Retraites : potion amère

Yannick Moreau
(Photo AFP)

Présidente de la commission pour l’avenir des retraites, Yannick Moreau va remettre la semaine prochaine au Premier ministre un rapport dont les principaux éléments ont été révélés hier, soulevant déjà, avant même que le gouvernement ait commencé sa concertation avec les syndicats et pris ses décisions, une levée de boucliers. Certes, les propositions ou suggestions du rapport concernent à peu près tout le monde, actifs et retraités, mais il n’est peut-être pas indispensable de les additionner : la seule prolongation de la durée des cotisations pourrait suffire à rééquilibrer les comptes.

L’ÉLYSÉE a confirmé hier soir que la révision du calcul de la retraite des fonctionnaires figurait bel et bien parmi les pistes qu’il explore. Le rapport propose d’annuler un privilège qui consiste, pour le calcul de la pension dans le secteur public, à retenir les six derniers mois de salaire et d’appliquer le calcul déjà en vigueur dans le privé, à savoir la moyenne des 25 dernières années de salaire. Ce qui implique une baisse très sensible de la pension versée aux fonctionnaires. Il ne semble pas toutefois que, dans la chasse aux avantages accordés à certaines catégories professionnelles relevant du public, les auteurs du document soient allés jusqu’à demander la réforme des régimes spéciaux, comme ceux de la SNCF ou de la RATP.

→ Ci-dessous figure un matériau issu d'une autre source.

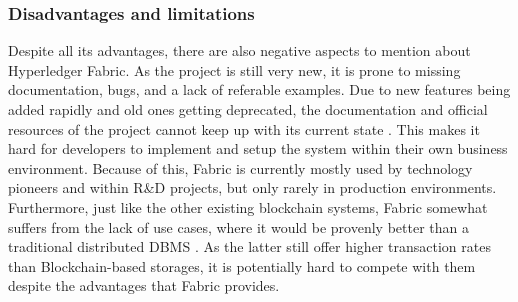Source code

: \subsubsection{Disadvantages and limitations}
Despite all its advantages, there are also negative aspects to mention about Hyperledger Fabric. As the project is still very new, it is prone to missing documentation, bugs, and a lack of referable examples. Due to new features being added rapidly and old ones getting deprecated, the documentation and official resources of the project cannot keep up with its current state \cite{Brock2018}. This makes it hard for developers to implement and setup the system within their own business environment. 
Because of this, Fabric is currently mostly used by technology pioneers and within R\&D projects, but only rarely in production environments. \\
Furthermore, just like the other existing blockchain systems, Fabric somewhat suffers from the lack of use cases,  where it would be provenly better than a traditional distributed DBMS \cite{Brock2018}. As the latter still offer higher transaction rates than Blockchain-based storages, it is potentially hard to compete with them despite the advantages that Fabric provides. 


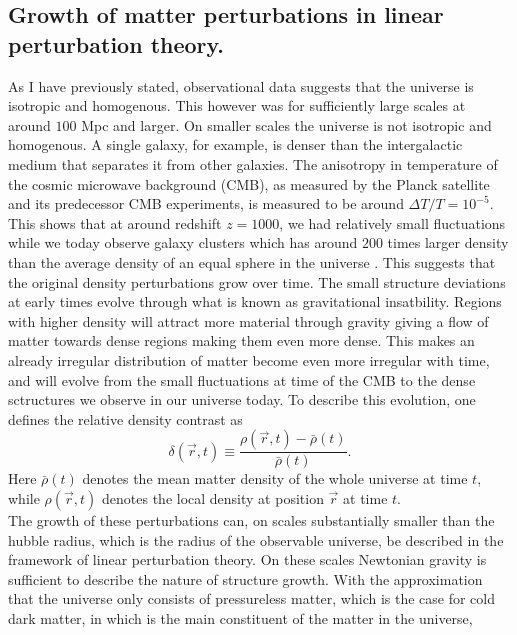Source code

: \subsection{Growth of matter perturbations in linear perturbation theory.}\label{sec:linpert}
As I have previously stated, observational data suggests that the universe is isotropic and homogenous. This
however was for sufficiently large scales at around $100$ Mpc and larger. On
smaller scales the universe is not isotropic and homogenous. A single galaxy,
for example, is denser than the intergalactic medium that separates it from other
galaxies. The anisotropy in temperature of the cosmic microwave background (CMB), as measured by
the Planck satellite and its predecessor CMB experiments, is measured to be
around $\Delta T/T=10^{-5}$. This shows that at around redshift $z=1000$, we had
relatively small fluctuations while we today observe galaxy clusters which has around
$200$ times larger density than the average density of an equal sphere in the
universe \cite[p.~342]{schneider2006extragalactic}. This suggests that the original density
perturbations grow over time. The small structure deviations at early times evolve through what is known as gravitational insatbility.
Regions with higher density will attract more material through gravity giving a flow of matter towards dense regions making them even more dense.
This makes an already irregular distribution of matter become even more irregular with time, and will evolve from the small fluctuations at time of the CMB
to the dense sctructures we observe in our universe today.
To describe this evolution, one defines the relative density
contrast as
\begin{equation}\label{eq:overdensity}
    \delta(\vec{r}, t) \equiv \frac{\rho(\vec{r}, t) - \bar{\rho}(t)}{\bar{\rho}(t)}.
\end{equation}
Here $\bar{\rho}(t)$ denotes the mean matter density of the whole universe at
time $t$, while $\rho(\vec{r}, t)$ denotes the local density at position
$\vec{r}$ at time $t$.\\\indent
The growth of these perturbations can, on scales substantially smaller than the
hubble radius, which is the radius of the observable universe, be described in
the framework of linear perturbation theory. On these scales Newtonian gravity
is sufficient to describe the nature of structure growth. With the approximation
that the universe only consists of pressureless matter, which is the case for
cold dark matter, in which is the main constituent of the matter in the universe,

Le maître-mot de négociation.

Or, si on veut engager une réforme capable de faire sept milliards d’économies chaque année, il est temps de rétablir l’égalité entre tous les bénéficiaires. On a compris qu’un tel effort est politiquement dangereux et qu’aucun gouvernement, de droite ou de gauche, n’a eu le courage d’imposer ce que nous appellerons la réforme pour tous. Le moment de vérité, c’est maintenant. Et on souhaite bien du courage au gouvernement pour affronter l’ire des syndicats et le mécontentement des professions qui seront touchées. Face aux cris d’indignation poussés par les syndicats, la ministre des Affaires sociales, Marisol Touraine, s’est empressée de préciser que le rapport est un « outil de travail, en aucun cas la préfiguration d’une réforme bouclée ». Le gouvernement, qui exalte les vertus de la négociation,  tient absolument à parler aux syndicats avant d’adopter ses mesures et essaie de ne pas donner l’impression que le dialogue sera de pure forme. Mais il n’y a aucune solution miracle : le rapport énumère des pistes identifiées depuis longtemps. En gros, les syndicats s’opposent à tout ce qui affecterait au montant des pensions ; et le pouvoir, pour faire passer la pilule, annoncera un effort en faveur de ceux qui exercent des métiers pénibles. Un geste qui, selon le rapport, coûterait 700 millions.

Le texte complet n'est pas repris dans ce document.